Sovyetler Birliği’nin dağılmasından sonra bağımsız Türk Cumhuriyetlerinin kurulmasıyla Çin; Kazakistan, Kırgızistanve Özbekistan’daki Uygurların Doğu Türkistan’daki kardeşleri ile irtibata geçmelerinden ve Batı Türkistan’daki bağımsızlık hareketinin Çin’e sıçramasından endişe etmektedir. Terörizm ve aşırı dincilik bahaneleri ise müdahaledeki acımasızlıklarının diğer sebepleri.
Özellikle Osmanlı’nın, Türkiye’nin varlığından hoşnut olanlar, dünyaları yakın olanlar, benzer kültürleri yaşayan ülkeler gibi Doğu Türkistan da Türkiye’ye çok farklı gözlerle bakıyor. Bir kere Doğu Türkistan'ın bayrağımızla tek farkı olan rengi.
Türkiye'de, Gökbayrağın bir genelgeyle yasaklanmasına çok alınmışlar Uygurlu Kardeşlerimiz. Bununla da kalınmamış istediği desteği de Türkiye’den göremedikleri için Sabık Doğu Türkistan Milli Merkezi de Türkiye'den Almanya'ya taşınmış.
Dünya Uygur Kurultayı Başkanı Rabiye Kadir, bütün Avrupa ülkelerinde, Japonya'da ve Avustralya'da üst düzeyde gerçekleştirilen ziyaretlerin, panellerin, açık oturumların Türkiye’de düzenlenmesi için Türkiye tarafından vize verilmemesine de kırgın olduklarını ifade ediyormuş. Bir de Türkiye’ye çeşitli yollardan gelip yerleşen Doğu Türkistanlılara bir taraftan Çin pasaport vermezken, Türkiye'deki yetkililerin pasaport alma şartına da çok üzgünler.
Yani yanlışlar düzelterek, Doğu Türkistan desteklenerek yalnız bırakılmamalı Uygurlu Kardeşlerimiz. Başka?
Ta cebimize, evimize kadar giren bazı malları boykot ederek Doğu Türkistanlı Kardeşlerimizin ölmesi için silah parası vermemek ve de duayı esirgememek, eksik etmemek. Yani zulme rıza göstermemek, zulmü alkışlamamak, sessiz kalarak mazluma can çekiştirmemek. Çünkü Doğu Türkistan’ın bayrağı ile bizim bayrağımızın tek farkı renkleri. Bu kadar benzerliğe karşı bu kadar duyarsızlık hiç olur mu?

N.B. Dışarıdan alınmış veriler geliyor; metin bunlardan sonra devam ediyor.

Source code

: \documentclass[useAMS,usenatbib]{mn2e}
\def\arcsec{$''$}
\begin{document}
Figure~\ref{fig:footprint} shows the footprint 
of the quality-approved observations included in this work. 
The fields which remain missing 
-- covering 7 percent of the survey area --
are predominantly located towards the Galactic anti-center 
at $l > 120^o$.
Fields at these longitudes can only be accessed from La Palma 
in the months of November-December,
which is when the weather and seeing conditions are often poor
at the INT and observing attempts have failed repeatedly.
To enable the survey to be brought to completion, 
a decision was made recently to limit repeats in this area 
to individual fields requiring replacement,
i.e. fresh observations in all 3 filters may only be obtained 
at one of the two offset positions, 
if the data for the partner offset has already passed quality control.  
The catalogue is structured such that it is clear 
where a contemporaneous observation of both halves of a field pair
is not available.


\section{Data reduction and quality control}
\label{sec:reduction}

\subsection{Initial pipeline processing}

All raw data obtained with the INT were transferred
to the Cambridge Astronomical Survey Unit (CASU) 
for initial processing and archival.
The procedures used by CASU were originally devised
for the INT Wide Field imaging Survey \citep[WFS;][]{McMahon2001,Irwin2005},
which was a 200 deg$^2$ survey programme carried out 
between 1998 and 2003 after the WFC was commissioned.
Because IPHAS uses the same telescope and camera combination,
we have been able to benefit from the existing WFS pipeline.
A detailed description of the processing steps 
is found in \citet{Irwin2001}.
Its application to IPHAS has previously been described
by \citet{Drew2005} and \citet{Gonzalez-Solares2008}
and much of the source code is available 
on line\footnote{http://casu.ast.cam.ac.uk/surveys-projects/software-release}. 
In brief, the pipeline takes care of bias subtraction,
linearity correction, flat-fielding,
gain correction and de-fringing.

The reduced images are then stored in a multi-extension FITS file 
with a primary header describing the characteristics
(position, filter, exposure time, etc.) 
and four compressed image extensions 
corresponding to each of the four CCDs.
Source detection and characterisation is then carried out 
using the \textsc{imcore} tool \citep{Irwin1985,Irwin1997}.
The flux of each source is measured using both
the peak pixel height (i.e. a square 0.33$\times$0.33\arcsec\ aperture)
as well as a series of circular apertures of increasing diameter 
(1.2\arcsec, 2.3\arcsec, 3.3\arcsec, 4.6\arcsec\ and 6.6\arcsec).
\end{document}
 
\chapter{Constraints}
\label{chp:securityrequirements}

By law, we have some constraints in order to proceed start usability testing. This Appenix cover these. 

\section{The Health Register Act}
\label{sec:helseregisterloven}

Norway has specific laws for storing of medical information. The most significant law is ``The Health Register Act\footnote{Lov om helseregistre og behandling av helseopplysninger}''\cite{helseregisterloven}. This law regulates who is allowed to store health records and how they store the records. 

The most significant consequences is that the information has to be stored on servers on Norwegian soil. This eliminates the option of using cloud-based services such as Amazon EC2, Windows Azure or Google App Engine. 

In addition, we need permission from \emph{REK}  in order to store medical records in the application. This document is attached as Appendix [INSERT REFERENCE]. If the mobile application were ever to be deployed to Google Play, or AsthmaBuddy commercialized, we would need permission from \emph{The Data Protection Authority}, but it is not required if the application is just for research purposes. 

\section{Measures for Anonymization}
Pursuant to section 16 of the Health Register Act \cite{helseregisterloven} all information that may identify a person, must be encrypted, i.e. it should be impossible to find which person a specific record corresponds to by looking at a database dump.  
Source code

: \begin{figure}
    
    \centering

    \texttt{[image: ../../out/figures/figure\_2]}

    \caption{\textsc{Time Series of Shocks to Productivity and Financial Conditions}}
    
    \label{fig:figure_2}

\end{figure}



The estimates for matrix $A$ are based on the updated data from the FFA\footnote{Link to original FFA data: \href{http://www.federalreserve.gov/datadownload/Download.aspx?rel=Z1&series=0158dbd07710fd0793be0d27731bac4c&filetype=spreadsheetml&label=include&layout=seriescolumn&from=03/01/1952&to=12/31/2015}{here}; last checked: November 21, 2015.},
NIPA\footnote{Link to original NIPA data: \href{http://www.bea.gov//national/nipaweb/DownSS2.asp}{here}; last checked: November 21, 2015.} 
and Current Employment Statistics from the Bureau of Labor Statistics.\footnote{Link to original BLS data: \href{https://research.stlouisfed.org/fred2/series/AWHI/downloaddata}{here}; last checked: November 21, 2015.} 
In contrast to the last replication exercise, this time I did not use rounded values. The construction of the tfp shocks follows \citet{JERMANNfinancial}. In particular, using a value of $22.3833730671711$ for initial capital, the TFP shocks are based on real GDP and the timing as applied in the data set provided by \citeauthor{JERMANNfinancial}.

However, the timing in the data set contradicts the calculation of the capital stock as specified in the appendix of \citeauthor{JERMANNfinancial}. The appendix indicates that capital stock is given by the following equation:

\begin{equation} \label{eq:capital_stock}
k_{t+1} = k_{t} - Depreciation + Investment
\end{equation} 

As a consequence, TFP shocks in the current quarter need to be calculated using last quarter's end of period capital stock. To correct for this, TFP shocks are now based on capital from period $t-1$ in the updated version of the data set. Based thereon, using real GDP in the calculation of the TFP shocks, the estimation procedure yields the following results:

Belki de Doğu Türkistan’da yaşananlar bir doğum sancısı. Bu asil millete esaret yakışmadığından hürriyetin ayak sesleri diye ümit ediyoruz. Hatırlarsanız bir zamanlar Rusya’da, Türk Devletleri adeta can çekişiyordu ve ödenen bedeller hürriyeti kaçınılmaz kıldı. Şimdi sıra Doğu Türkistan’da. Bitlis, Tiflis nasıl birbirinin kardeşi ise, Türkistan da aynı inancı paylaşan komşularıyla, Türkiye ile kardeştir.